Starting at the first line of the listing below and ending at the line with "# Tritanian Calendar", copy each line exactly.

_RECORDED INFORMATION_.
================================

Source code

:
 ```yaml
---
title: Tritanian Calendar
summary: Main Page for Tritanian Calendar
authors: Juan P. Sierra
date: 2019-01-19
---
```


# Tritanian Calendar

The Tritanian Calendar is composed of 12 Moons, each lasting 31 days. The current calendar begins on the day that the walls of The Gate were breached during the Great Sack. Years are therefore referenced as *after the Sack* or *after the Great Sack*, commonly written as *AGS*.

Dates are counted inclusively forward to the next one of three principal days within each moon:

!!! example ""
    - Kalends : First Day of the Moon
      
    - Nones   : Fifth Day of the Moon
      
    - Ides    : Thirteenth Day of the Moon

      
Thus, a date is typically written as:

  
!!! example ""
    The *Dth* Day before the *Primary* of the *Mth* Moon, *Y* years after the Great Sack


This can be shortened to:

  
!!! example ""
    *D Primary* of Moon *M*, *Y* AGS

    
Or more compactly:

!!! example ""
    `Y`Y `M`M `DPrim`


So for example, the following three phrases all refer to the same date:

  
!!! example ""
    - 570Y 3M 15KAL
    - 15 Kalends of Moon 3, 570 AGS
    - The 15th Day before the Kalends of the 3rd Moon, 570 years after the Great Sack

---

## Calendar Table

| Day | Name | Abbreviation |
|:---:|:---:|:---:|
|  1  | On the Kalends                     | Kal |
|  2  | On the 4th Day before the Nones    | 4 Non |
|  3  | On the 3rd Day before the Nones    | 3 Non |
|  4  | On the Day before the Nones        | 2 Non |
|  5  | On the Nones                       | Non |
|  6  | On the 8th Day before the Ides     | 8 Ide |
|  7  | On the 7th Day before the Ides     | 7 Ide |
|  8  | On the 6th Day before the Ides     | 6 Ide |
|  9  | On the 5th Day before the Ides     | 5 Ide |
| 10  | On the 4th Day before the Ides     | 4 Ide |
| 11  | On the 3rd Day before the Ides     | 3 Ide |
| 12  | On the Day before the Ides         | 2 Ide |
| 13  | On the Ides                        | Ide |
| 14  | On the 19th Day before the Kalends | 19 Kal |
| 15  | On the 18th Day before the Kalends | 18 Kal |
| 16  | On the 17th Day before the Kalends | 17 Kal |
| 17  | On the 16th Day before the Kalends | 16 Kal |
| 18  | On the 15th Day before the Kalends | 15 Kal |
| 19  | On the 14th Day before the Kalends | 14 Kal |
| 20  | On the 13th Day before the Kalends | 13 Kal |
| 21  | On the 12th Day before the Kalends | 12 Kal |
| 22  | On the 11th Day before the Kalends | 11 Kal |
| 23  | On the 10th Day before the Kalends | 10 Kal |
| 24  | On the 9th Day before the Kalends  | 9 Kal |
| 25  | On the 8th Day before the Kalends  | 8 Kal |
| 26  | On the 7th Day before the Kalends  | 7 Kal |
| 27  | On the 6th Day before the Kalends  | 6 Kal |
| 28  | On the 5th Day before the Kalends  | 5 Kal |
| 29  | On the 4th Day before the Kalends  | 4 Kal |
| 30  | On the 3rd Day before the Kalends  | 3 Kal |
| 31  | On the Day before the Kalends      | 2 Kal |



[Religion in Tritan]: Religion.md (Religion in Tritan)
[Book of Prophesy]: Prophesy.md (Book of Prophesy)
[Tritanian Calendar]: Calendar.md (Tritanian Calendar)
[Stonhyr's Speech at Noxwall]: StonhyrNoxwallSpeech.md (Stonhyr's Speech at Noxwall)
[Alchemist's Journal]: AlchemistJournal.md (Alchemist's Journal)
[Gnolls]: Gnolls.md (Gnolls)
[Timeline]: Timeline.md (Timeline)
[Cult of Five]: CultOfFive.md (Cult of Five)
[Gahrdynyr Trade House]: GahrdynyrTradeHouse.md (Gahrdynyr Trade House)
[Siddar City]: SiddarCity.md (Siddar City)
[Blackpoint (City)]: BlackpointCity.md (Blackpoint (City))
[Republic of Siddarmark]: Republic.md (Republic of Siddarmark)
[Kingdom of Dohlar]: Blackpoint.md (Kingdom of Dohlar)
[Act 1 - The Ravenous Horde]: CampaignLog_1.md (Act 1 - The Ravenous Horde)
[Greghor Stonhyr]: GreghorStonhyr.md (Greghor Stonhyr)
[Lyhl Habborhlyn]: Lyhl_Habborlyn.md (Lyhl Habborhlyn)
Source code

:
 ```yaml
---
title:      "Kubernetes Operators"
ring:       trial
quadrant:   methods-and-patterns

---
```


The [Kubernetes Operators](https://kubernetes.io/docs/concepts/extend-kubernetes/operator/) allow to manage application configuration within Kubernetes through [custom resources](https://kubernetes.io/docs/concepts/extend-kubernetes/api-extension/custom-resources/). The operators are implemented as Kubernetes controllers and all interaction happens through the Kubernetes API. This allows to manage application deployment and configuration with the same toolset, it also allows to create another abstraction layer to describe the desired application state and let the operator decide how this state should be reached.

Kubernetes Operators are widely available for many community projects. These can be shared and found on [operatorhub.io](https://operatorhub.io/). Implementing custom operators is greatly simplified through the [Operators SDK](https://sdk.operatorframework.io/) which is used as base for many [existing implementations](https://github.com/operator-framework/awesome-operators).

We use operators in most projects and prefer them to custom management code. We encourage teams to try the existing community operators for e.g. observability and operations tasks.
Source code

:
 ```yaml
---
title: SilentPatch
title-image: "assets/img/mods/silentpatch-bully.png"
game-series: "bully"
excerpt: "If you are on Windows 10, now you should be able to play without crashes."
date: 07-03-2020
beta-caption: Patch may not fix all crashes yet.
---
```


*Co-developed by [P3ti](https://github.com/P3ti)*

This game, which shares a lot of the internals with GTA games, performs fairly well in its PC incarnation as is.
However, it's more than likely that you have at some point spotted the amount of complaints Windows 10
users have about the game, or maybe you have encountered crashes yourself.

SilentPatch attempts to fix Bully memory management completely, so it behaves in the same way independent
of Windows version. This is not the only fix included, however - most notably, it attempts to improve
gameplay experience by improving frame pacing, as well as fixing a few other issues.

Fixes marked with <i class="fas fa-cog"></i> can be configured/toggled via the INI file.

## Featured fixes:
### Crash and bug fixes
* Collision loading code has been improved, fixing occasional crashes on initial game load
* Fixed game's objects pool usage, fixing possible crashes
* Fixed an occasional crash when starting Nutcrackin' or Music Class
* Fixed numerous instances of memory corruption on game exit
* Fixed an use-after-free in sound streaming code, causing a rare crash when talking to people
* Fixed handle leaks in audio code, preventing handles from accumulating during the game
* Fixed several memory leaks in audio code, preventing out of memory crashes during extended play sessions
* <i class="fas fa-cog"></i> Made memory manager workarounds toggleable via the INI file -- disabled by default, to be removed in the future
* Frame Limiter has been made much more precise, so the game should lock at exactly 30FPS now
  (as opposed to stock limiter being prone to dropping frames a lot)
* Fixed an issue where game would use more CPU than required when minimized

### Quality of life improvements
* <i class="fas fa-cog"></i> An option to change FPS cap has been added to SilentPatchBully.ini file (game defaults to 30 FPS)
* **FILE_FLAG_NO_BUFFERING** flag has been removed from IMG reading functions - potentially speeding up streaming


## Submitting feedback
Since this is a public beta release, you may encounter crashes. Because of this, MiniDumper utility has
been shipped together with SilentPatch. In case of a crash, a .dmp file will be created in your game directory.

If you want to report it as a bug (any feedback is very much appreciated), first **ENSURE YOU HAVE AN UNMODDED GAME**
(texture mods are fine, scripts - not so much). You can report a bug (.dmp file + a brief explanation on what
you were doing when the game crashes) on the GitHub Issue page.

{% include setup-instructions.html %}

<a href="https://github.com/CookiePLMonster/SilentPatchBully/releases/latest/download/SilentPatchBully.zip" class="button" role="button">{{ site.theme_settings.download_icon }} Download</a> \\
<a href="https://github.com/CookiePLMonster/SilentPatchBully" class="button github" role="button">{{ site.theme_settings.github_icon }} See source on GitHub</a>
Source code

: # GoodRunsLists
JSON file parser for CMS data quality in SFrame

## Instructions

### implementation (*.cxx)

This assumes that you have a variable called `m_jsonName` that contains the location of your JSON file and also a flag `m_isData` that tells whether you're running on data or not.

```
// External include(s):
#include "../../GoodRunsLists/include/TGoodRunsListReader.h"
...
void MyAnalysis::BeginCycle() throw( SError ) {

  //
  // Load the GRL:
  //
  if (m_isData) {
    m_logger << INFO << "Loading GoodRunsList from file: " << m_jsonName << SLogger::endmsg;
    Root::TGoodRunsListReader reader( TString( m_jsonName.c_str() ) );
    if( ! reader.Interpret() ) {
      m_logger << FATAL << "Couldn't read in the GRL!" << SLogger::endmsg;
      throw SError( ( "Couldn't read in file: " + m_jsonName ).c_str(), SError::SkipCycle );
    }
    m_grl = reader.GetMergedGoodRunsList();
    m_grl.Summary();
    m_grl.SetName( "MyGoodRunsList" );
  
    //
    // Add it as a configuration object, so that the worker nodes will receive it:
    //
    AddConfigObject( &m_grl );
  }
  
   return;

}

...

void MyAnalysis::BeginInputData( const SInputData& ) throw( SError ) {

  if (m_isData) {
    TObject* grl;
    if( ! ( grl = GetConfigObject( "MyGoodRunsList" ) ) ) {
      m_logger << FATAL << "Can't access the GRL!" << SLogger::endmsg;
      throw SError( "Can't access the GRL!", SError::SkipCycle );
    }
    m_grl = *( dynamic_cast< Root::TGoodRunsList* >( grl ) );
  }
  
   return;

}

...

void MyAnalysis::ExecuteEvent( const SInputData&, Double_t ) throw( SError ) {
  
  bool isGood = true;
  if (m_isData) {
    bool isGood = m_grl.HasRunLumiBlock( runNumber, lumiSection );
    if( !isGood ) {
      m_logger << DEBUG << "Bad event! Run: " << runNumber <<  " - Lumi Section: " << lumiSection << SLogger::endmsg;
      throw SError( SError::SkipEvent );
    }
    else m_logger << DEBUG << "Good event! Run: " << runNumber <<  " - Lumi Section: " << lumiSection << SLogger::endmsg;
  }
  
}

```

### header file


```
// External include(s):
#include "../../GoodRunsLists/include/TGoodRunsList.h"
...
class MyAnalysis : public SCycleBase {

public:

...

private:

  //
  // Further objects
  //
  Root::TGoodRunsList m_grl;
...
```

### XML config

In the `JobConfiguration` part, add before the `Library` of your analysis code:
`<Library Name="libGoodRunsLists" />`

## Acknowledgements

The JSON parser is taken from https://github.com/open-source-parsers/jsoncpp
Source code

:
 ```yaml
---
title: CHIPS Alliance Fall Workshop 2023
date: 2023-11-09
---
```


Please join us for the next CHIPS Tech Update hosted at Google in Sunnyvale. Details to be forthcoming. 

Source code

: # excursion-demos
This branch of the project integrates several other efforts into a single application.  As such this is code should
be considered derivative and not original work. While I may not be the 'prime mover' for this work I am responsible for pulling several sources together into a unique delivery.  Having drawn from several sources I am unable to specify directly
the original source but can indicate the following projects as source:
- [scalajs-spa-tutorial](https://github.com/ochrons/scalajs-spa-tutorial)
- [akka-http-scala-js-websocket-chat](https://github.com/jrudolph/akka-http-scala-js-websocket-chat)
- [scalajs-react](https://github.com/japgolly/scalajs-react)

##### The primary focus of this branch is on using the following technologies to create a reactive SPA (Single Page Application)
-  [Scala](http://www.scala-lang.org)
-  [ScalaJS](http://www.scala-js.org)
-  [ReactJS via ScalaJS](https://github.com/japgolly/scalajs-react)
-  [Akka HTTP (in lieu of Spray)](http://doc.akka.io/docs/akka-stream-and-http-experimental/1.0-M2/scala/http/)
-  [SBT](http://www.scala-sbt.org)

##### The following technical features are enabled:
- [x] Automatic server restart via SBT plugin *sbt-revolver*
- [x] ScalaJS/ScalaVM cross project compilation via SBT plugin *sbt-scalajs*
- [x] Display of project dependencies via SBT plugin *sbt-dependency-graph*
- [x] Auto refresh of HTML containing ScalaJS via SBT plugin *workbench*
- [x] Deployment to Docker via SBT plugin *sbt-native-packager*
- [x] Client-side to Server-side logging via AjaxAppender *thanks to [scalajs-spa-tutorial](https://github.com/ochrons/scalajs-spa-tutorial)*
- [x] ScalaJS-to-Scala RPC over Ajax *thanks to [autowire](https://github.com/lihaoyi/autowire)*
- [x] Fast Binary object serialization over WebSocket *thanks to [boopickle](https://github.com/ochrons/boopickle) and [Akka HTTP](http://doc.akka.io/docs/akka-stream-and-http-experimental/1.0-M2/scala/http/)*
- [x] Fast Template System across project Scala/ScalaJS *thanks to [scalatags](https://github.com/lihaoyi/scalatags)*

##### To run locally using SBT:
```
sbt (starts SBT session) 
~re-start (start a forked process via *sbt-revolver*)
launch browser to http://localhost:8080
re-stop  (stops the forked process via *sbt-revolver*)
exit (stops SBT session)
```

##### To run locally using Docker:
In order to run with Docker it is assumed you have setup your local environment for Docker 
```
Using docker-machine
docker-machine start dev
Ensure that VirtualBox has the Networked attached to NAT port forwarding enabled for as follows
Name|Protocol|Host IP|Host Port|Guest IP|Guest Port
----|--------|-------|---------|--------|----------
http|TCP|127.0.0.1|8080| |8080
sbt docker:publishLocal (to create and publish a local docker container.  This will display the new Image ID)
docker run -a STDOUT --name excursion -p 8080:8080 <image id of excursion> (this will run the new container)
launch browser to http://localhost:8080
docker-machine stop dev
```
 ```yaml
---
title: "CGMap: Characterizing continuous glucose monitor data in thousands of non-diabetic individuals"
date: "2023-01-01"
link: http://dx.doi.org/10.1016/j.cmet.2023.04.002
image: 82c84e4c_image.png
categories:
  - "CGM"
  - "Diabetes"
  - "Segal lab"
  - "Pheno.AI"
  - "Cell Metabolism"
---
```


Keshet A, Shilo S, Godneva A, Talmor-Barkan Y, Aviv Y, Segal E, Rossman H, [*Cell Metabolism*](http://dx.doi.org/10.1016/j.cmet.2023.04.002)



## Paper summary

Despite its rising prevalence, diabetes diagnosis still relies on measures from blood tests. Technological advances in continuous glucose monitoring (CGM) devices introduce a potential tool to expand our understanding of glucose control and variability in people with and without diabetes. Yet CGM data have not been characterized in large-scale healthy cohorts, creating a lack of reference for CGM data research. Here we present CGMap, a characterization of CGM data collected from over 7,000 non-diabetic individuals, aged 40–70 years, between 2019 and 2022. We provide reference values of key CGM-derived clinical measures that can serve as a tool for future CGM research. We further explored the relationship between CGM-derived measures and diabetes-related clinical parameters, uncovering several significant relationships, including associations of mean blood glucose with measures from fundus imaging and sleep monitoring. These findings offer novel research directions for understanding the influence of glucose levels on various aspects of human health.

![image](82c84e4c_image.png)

================================

_EXPECTED ANSWER_.
Source code

:
 ```yaml
---
title: Tritanian Calendar
summary: Main Page for Tritanian Calendar
authors: Juan P. Sierra
date: 2019-01-19
---
```


# Tritanian Calendar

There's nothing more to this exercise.